## What you should do
Go through the data below and return each line containing the word "estimands".

## Provided information

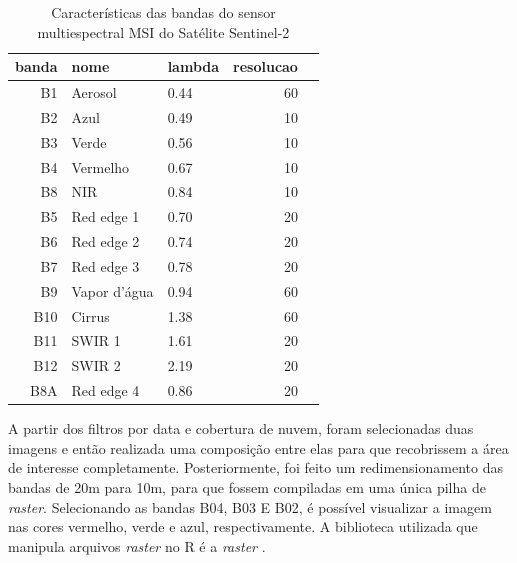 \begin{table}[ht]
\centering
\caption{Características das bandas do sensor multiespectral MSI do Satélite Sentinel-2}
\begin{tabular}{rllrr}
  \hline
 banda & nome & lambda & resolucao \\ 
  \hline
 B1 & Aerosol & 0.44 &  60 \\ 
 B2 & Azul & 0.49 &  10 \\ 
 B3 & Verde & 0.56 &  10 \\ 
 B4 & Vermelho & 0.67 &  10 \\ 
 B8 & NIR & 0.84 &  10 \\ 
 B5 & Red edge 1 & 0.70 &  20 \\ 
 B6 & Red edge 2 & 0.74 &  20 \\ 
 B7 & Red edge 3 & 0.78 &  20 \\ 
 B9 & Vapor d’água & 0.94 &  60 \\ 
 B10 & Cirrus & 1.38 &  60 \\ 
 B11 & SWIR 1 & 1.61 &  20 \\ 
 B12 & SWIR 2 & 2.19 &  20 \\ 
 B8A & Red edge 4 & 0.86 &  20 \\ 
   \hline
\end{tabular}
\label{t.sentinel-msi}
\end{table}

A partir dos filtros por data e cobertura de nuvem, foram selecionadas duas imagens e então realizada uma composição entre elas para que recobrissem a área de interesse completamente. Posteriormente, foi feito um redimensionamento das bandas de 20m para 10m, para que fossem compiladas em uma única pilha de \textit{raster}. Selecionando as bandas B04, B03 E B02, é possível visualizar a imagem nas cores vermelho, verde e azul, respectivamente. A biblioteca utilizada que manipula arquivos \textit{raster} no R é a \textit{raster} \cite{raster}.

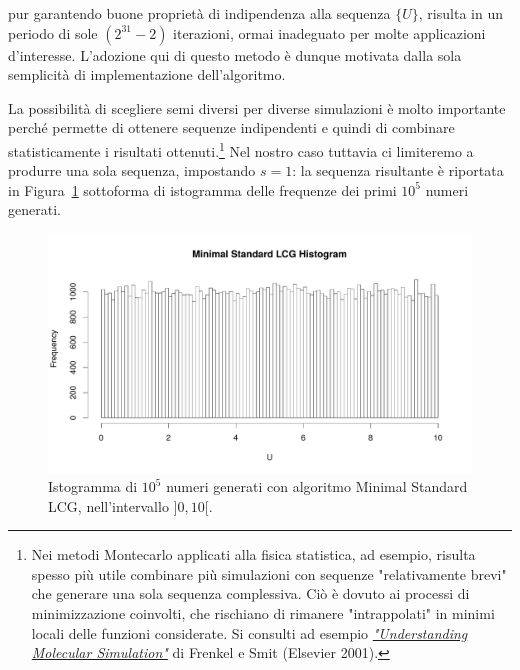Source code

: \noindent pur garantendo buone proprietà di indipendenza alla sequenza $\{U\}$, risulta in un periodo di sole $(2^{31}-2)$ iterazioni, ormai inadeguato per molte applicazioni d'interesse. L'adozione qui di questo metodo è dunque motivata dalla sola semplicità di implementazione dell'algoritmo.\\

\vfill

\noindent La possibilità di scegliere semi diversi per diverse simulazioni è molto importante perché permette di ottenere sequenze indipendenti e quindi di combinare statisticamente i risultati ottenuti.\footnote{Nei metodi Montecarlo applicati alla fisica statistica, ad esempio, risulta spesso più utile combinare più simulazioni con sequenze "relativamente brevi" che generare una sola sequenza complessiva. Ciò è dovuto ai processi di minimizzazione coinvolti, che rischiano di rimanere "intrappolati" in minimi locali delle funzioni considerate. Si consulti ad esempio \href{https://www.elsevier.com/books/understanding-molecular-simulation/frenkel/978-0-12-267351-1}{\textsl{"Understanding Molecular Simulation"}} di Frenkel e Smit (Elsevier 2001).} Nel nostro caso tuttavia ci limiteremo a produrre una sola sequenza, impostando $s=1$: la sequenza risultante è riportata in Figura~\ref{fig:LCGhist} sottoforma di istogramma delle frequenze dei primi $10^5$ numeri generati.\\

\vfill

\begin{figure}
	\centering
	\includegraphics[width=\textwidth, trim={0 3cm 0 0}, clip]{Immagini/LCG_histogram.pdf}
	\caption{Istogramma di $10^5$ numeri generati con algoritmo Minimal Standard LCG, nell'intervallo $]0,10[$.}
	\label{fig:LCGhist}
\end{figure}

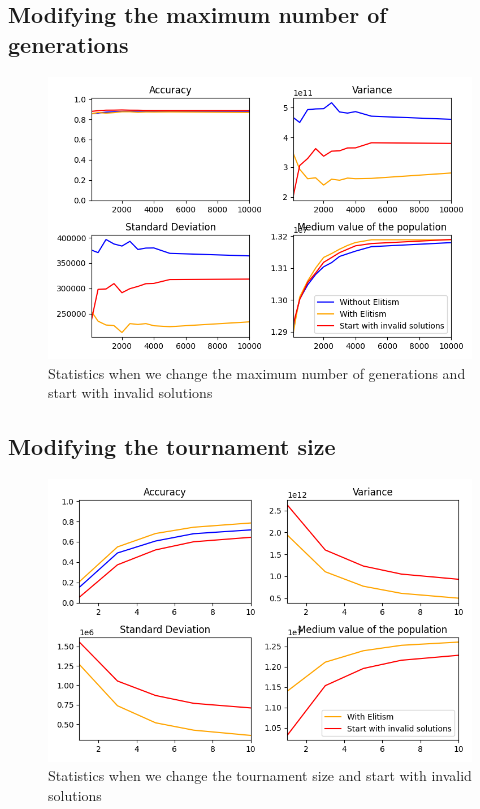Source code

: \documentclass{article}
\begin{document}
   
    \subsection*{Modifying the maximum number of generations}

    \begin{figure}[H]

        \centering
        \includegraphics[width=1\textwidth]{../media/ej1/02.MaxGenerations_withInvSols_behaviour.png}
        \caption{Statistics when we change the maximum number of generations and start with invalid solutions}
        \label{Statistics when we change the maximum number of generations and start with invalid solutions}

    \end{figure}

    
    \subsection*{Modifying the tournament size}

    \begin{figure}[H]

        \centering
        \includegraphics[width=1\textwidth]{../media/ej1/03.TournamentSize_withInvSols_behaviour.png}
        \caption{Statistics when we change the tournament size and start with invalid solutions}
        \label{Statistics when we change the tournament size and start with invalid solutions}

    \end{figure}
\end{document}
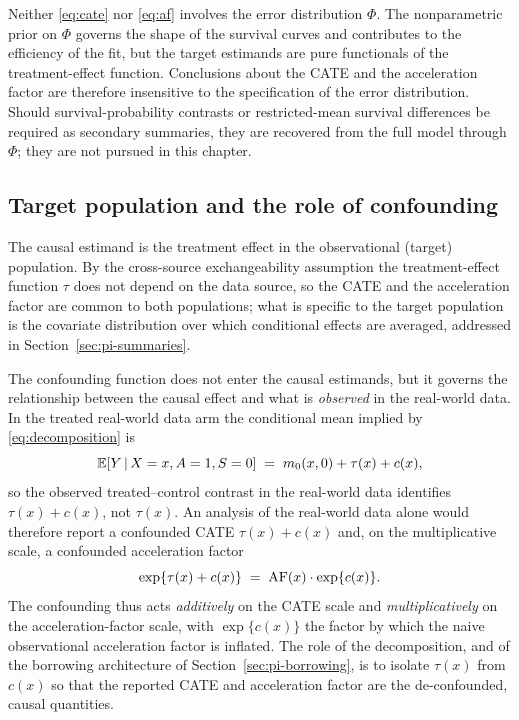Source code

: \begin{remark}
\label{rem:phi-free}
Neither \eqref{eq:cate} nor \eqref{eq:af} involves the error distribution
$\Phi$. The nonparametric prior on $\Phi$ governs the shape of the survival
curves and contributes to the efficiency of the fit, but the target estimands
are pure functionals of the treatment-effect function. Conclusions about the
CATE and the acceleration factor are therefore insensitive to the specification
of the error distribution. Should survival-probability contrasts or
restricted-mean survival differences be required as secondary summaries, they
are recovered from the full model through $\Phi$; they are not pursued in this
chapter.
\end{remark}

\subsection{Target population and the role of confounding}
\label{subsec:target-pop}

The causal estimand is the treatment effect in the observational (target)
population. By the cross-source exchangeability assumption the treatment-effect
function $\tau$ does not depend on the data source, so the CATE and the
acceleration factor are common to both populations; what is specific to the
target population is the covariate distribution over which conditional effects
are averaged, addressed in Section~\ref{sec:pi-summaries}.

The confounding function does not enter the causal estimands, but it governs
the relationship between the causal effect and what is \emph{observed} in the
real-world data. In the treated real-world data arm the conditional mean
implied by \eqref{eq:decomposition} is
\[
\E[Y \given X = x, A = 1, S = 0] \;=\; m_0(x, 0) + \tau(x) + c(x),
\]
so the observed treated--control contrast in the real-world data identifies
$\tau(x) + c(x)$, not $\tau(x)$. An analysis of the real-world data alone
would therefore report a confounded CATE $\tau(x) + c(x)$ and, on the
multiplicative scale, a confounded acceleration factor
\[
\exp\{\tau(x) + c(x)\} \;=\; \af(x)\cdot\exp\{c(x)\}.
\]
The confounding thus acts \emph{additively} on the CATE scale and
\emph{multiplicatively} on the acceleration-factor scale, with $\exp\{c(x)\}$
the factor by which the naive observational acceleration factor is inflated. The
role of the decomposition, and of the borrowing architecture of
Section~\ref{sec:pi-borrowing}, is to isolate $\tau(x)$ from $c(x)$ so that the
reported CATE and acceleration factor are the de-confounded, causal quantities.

## Exercise answer
curves and contributes to the efficiency of the fit, but the target estimands
The confounding function does not enter the causal estimands, but it governs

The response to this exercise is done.